Start of Input data

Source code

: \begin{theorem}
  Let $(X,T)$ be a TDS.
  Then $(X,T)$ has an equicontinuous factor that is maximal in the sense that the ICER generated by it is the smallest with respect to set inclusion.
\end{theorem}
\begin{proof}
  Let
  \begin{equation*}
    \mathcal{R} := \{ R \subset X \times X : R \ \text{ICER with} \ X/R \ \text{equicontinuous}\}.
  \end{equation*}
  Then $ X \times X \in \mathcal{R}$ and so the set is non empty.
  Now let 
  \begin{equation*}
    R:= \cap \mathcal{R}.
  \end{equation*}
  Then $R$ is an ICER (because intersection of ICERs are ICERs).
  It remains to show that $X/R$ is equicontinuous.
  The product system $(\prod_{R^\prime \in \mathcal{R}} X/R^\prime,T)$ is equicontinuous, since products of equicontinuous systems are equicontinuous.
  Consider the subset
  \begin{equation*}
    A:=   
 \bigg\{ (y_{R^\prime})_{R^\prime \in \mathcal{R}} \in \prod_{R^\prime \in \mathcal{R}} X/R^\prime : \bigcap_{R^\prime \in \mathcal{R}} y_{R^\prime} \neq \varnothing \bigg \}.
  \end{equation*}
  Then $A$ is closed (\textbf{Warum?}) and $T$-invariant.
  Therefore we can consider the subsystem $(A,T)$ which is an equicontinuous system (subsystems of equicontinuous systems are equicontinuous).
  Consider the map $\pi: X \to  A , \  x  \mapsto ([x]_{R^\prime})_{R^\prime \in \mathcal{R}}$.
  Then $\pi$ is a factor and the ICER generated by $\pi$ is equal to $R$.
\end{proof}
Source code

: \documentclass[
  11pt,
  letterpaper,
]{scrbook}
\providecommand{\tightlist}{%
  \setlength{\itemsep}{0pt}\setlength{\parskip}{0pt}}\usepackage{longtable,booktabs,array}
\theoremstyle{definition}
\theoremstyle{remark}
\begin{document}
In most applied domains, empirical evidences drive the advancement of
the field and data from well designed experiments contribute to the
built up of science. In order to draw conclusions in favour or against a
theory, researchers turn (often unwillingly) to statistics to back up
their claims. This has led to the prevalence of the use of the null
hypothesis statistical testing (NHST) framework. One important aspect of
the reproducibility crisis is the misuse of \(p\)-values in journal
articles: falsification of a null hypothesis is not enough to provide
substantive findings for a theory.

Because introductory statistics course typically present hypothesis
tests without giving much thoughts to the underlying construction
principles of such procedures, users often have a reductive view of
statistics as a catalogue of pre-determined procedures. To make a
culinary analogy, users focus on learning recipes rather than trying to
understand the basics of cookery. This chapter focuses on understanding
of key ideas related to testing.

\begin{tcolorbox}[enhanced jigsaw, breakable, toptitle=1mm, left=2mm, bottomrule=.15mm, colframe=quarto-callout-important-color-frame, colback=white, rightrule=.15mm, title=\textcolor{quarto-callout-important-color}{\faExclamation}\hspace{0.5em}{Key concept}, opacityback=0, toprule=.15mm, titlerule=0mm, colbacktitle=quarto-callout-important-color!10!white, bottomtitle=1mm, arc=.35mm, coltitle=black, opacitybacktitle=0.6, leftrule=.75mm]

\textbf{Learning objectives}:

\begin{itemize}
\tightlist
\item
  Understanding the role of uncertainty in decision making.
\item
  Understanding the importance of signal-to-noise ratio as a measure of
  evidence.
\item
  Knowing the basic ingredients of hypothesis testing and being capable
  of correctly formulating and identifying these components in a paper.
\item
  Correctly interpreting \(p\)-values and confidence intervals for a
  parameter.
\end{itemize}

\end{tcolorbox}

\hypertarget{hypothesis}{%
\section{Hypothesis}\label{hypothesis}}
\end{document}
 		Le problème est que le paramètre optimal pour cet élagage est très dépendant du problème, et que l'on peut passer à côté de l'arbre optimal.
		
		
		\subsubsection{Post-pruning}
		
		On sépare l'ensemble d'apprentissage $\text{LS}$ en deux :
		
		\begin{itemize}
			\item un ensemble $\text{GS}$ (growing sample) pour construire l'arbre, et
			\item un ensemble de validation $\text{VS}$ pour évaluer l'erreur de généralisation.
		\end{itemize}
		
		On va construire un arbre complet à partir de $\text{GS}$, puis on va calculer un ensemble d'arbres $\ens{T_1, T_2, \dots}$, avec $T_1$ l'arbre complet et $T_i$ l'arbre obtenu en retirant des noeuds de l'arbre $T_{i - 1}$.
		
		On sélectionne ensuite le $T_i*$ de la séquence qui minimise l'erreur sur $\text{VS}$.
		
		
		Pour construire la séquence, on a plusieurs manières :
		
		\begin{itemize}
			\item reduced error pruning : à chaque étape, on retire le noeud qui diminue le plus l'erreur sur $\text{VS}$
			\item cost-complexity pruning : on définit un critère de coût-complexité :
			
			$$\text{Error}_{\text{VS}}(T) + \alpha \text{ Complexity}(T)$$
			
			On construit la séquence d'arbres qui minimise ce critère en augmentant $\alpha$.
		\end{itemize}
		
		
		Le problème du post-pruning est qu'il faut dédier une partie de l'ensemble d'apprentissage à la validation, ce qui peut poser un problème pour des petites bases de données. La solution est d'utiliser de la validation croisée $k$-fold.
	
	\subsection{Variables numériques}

End of Input data

*Activity*.
Read through the entries above and copy each line that has the string "testing" in it.

*Result below*.
hypothesis statistical testing (NHST) framework. One important aspect of
of key ideas related to testing.
  Knowing the basic ingredients of hypothesis testing and being capable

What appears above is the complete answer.